--- Records provided ---

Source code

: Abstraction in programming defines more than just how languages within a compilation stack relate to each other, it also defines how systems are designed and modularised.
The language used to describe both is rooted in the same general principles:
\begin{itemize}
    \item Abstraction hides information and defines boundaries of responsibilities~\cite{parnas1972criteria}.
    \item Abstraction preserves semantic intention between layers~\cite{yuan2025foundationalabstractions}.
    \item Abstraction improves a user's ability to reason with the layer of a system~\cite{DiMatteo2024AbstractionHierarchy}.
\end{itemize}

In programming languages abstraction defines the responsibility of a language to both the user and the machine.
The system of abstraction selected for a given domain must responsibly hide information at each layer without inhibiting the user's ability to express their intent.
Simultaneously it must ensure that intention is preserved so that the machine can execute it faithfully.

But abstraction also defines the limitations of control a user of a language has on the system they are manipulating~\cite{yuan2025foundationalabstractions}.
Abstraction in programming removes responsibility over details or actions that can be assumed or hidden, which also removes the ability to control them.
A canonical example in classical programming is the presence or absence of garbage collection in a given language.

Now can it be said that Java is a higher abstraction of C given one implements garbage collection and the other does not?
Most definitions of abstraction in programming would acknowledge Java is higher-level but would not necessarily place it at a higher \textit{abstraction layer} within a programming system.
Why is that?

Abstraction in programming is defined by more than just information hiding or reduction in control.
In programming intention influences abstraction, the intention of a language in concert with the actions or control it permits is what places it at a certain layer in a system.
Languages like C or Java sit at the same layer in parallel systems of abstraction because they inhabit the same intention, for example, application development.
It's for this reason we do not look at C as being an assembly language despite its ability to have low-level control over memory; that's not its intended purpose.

---

Reproduce word for word the lines of the records above, beginning at the first and ending with the line where "The system of" appears, and nothing past it.

Source code

: Abstraction in programming defines more than just how languages within a compilation stack relate to each other, it also defines how systems are designed and modularised.
The language used to describe both is rooted in the same general principles:
\begin{itemize}
    \item Abstraction hides information and defines boundaries of responsibilities~\cite{parnas1972criteria}.
    \item Abstraction preserves semantic intention between layers~\cite{yuan2025foundationalabstractions}.
    \item Abstraction improves a user's ability to reason with the layer of a system~\cite{DiMatteo2024AbstractionHierarchy}.
\end{itemize}

In programming languages abstraction defines the responsibility of a language to both the user and the machine.
The system of abstraction selected for a given domain must responsibly hide information at each layer without inhibiting the user's ability to express their intent.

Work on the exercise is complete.